# Pre and Post Morocco Free Camping at Lidl - Now Changed



## AndrewandShirley (Oct 13, 2007)

Camping near to Carlos's old ticket office in the Lidl car park has now been stopped.

There is a specific place (very close and still as safe) to park. There is a map displayed at Carlos's old office adj to Lidl and at his new one located here:
http://www.viajesnormandie.net/situacion-agencia-viajes-algeciras.htm

To find it, is very simple:
When you get to Lidl you will see Mercadona. At the far end of Mercadona, (thats towards Malaga), a clear floodlite area has been set aside.


----------



## tonka (Apr 24, 2006)

Thanks on update.. I had heard this elsewhere..
There can be a lot of van on that lidl carpark, we campers must bring in a fair amount of business. Sound's like they are taking some notice by allocating an area..


----------



## peejay (May 10, 2005)

Thanks for that, it was only a matter of time.

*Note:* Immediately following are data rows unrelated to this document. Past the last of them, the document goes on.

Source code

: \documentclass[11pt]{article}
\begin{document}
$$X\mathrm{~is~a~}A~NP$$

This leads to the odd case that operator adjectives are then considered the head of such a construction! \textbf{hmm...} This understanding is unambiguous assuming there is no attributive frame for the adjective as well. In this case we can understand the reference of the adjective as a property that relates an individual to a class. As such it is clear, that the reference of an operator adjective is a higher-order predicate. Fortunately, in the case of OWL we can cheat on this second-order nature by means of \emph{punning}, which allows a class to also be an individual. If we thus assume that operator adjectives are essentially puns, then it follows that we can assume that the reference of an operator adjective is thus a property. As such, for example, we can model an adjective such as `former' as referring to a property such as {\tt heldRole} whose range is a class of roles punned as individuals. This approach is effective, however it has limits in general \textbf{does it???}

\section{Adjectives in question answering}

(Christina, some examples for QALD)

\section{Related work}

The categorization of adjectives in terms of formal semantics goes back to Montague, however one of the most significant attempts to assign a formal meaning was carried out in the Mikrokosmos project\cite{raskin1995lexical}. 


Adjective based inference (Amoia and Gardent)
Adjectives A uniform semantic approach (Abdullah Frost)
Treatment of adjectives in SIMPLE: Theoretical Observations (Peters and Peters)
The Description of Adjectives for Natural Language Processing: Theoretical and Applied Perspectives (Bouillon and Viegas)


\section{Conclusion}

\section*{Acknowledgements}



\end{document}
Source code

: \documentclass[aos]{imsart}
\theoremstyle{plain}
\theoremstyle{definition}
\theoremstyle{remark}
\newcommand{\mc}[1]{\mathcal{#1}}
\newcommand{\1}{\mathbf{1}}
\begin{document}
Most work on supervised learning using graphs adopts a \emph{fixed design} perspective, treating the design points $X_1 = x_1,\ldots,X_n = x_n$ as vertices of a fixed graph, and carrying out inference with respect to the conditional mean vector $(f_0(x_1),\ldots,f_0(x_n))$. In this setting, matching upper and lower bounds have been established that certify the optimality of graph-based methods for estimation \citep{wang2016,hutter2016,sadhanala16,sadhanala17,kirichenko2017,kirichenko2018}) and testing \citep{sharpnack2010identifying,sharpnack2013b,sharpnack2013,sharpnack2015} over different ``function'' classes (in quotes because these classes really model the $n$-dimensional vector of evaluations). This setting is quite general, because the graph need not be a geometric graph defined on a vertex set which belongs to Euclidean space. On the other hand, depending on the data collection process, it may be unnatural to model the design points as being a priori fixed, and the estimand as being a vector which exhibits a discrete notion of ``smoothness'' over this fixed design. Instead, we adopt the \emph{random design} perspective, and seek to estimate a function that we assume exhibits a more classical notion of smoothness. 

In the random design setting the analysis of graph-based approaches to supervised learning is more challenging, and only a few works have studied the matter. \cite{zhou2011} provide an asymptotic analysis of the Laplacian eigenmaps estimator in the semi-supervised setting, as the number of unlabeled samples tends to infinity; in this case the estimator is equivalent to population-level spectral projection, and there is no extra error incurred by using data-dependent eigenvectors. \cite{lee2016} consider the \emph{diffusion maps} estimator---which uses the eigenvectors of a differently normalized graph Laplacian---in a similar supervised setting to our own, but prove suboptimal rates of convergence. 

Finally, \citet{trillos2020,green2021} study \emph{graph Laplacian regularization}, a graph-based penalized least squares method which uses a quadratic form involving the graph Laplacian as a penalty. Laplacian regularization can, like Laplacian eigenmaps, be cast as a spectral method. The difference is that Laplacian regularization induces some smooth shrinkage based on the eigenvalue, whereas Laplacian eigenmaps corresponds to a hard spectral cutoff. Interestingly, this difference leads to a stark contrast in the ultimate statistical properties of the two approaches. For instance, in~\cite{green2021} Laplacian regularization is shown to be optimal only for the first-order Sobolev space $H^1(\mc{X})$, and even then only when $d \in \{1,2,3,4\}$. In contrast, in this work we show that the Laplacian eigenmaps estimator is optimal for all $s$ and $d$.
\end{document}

A quote from our travel log from Feb this year...

_"Counting the motorhomes arriving, and they came, and they came, I stopped counting at 75, parked around Lidls and where we were parked outside Leroy Merlin. 
I'm not sure if this happens every night but surely they won't be allowing this for much longer. McDonalds were doing a roaring trade though!"_

Pete


----------



## taz (Sep 28, 2005)

We pulled into Lidl 3 weeks ago and Carlos rushed over to tell us to move to the new parking. Very big level site and felt very safe. 
Plenty of space and easy access for even the biggest vans.
Sally

PS Does Carlos always shout alot??!!


----------



## grouch (Oct 1, 2005)

Quite funny really. When we went to Morocco in 2006, motorhomes could not even park in the Mercadonna to shop!!


----------



## peejay (May 10, 2005)

AFAIK there are no motorhome facilities near to Carlos's office. 
If it helps anyone there is a free aire about 15kms away at Castellar De La Frontera. 
It has a good free service point inc water if you need to service your motorhome before/after your trip.

N36.28336 W5.42135

Pete


----------